2. Another way, you may use a string variable temporaryly instead of a wave .

Well, that is cool and smart code. But would

Grep /E=StringToFind/INDX/Q txtWave     and simple analysis - min value, max value and number of points - of W_Index be easier?

Grep help:   /INDX Creates in the current data folder an output wave W_Index containing the line numbers (or row numbers) where matching lines were found. If this is the only output you need, also use the /Q flag.

Hi All,

Thank you so much for your advice and suggestions!
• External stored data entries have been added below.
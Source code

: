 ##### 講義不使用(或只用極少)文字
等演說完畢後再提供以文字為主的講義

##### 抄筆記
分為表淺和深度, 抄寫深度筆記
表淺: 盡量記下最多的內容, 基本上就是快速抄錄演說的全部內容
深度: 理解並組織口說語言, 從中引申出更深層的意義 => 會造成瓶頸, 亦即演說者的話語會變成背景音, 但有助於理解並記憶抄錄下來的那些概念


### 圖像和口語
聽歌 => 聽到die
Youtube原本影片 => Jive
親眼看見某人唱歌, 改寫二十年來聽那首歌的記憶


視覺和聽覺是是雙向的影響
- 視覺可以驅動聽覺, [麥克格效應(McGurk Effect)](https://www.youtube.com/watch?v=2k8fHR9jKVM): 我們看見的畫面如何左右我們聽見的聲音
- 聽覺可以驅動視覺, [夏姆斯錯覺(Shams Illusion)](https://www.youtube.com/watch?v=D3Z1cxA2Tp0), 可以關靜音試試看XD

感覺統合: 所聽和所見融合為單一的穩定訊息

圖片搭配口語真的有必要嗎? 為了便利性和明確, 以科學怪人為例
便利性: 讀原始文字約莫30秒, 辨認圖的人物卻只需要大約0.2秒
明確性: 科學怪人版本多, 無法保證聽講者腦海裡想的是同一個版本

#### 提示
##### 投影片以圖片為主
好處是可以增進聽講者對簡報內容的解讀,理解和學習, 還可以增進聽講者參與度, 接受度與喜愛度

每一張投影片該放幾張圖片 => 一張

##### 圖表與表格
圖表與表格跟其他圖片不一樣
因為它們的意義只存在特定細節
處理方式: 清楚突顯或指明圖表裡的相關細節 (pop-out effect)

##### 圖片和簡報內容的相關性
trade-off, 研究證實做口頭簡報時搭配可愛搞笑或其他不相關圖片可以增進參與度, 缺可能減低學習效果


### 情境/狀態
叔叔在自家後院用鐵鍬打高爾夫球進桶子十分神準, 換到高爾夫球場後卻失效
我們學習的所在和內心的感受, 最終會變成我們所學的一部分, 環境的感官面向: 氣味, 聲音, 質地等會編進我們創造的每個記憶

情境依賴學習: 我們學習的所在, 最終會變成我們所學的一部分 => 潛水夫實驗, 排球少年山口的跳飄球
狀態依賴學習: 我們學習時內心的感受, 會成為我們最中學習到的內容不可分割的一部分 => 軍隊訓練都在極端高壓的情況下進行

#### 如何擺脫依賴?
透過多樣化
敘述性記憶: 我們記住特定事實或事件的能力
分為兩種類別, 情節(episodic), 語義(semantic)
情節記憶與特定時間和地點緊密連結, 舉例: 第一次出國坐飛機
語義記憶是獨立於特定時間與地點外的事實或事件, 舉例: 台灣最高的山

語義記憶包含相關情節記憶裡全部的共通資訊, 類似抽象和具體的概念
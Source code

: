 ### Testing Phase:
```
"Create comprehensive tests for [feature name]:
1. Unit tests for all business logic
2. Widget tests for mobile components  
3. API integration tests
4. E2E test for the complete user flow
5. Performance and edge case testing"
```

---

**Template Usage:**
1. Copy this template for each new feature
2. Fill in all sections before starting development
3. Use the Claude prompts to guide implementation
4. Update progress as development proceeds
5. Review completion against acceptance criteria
I have learned a lot from your comments and highly appreciate them. .. Unfortunately, I haven't been able to solve my problem yet so I figured I'll share the wave with you that has the repeated string values. Kindly see the attached pxp file.

The strings repeating in this wave are continuous, i.e. the same string values fall in continuous rows wherever they do. Now I need to process this wave such that only the highest index duplicate value (last occurrence) survives while the rest get deleted, and the remaining wave remains intact (although it would shorten in dimension and that's fine). These string values are actually rownames for a 2D wave. So I also need to delete corresponding row numbers from that 2D wave as well.

Kindly advise how could I achieve this..

Sincerely,

Peeyush

FindDuplicates/INDX is your friend here. Since you want to keep the last entries, you need to reverse the list first. Here is some code:

Function DeleteDupRows(Wave/T w)
Variable i, pnts = DimSize(w,0)
Duplicate/free w, temp
Make/free/N=(pnts) sortw = p
Sort/R sortw, temp
FindDuplicates/free/INDX=DupIndex temp
DupIndex = (pnts-1-DupIndex[p])
for (i=0; i<numpnts(DupIndex); i++)
DeletePoints/M=0 DupIndex[i], 1, w
endfor
End

The loop over DupIndex is to delete the rows in both your rownames wave and the 2D wave. Note that DupIndex refers to rows in the non-reversed list here. If it was all just one wave, on you could use FindDuplicates to extract your unique elements directly without the loop.